(Excerpted records begins)

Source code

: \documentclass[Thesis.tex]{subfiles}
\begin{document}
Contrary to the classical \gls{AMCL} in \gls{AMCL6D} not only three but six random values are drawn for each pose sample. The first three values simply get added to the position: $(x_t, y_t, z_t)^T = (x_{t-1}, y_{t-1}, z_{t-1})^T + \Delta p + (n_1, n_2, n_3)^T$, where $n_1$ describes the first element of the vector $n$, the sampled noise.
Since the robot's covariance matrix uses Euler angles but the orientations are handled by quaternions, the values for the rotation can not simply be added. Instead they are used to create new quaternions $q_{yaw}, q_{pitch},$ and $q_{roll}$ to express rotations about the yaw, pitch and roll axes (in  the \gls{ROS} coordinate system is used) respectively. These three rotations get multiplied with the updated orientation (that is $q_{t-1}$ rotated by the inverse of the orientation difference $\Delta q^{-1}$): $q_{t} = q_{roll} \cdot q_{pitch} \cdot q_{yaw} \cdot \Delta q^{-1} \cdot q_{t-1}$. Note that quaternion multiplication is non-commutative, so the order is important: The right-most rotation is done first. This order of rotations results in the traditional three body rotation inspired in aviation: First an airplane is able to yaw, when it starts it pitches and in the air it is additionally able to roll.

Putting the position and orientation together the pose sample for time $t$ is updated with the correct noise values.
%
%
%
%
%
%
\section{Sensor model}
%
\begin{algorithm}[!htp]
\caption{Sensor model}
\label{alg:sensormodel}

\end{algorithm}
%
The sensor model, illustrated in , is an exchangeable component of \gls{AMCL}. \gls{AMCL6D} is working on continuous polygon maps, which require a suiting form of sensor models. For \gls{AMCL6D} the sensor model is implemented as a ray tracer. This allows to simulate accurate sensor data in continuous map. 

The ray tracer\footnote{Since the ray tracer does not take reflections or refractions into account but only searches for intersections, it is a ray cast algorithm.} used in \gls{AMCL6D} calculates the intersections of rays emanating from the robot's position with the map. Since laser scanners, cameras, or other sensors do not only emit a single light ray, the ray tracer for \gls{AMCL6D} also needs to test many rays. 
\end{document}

(Excerpted records ends)

What to do
What you need to do is repeat every record above exactly.

Answer section
Source code

: \documentclass[Thesis.tex]{subfiles}
\begin{document}
Contrary to the classical \gls{AMCL} in \gls{AMCL6D} not only three but six random values are drawn for each pose sample. The first three values simply get added to the position: $(x_t, y_t, z_t)^T = (x_{t-1}, y_{t-1}, z_{t-1})^T + \Delta p + (n_1, n_2, n_3)^T$, where $n_1$ describes the first element of the vector $n$, the sampled noise.
Since the robot's covariance matrix uses Euler angles but the orientations are handled by quaternions, the values for the rotation can not simply be added. Instead they are used to create new quaternions $q_{yaw}, q_{pitch},$ and $q_{roll}$ to express rotations about the yaw, pitch and roll axes (in  the \gls{ROS} coordinate system is used) respectively. These three rotations get multiplied with the updated orientation (that is $q_{t-1}$ rotated by the inverse of the orientation difference $\Delta q^{-1}$): $q_{t} = q_{roll} \cdot q_{pitch} \cdot q_{yaw} \cdot \Delta q^{-1} \cdot q_{t-1}$. Note that quaternion multiplication is non-commutative, so the order is important: The right-most rotation is done first. This order of rotations results in the traditional three body rotation inspired in aviation: First an airplane is able to yaw, when it starts it pitches and in the air it is additionally able to roll.

Putting the position and orientation together the pose sample for time $t$ is updated with the correct noise values.
%
%
%
%
%
%
\section{Sensor model}
%
\begin{algorithm}[!htp]
\caption{Sensor model}
\label{alg:sensormodel}

\end{algorithm}
%
The sensor model, illustrated in , is an exchangeable component of \gls{AMCL}. \gls{AMCL6D} is working on continuous polygon maps, which require a suiting form of sensor models. For \gls{AMCL6D} the sensor model is implemented as a ray tracer. This allows to simulate accurate sensor data in continuous map. 

The ray tracer\footnote{Since the ray tracer does not take reflections or refractions into account but only searches for intersections, it is a ray cast algorithm.} used in \gls{AMCL6D} calculates the intersections of rays emanating from the robot's position with the map. Since laser scanners, cameras, or other sensors do not only emit a single light ray, the ray tracer for \gls{AMCL6D} also needs to test many rays. 
\end{document}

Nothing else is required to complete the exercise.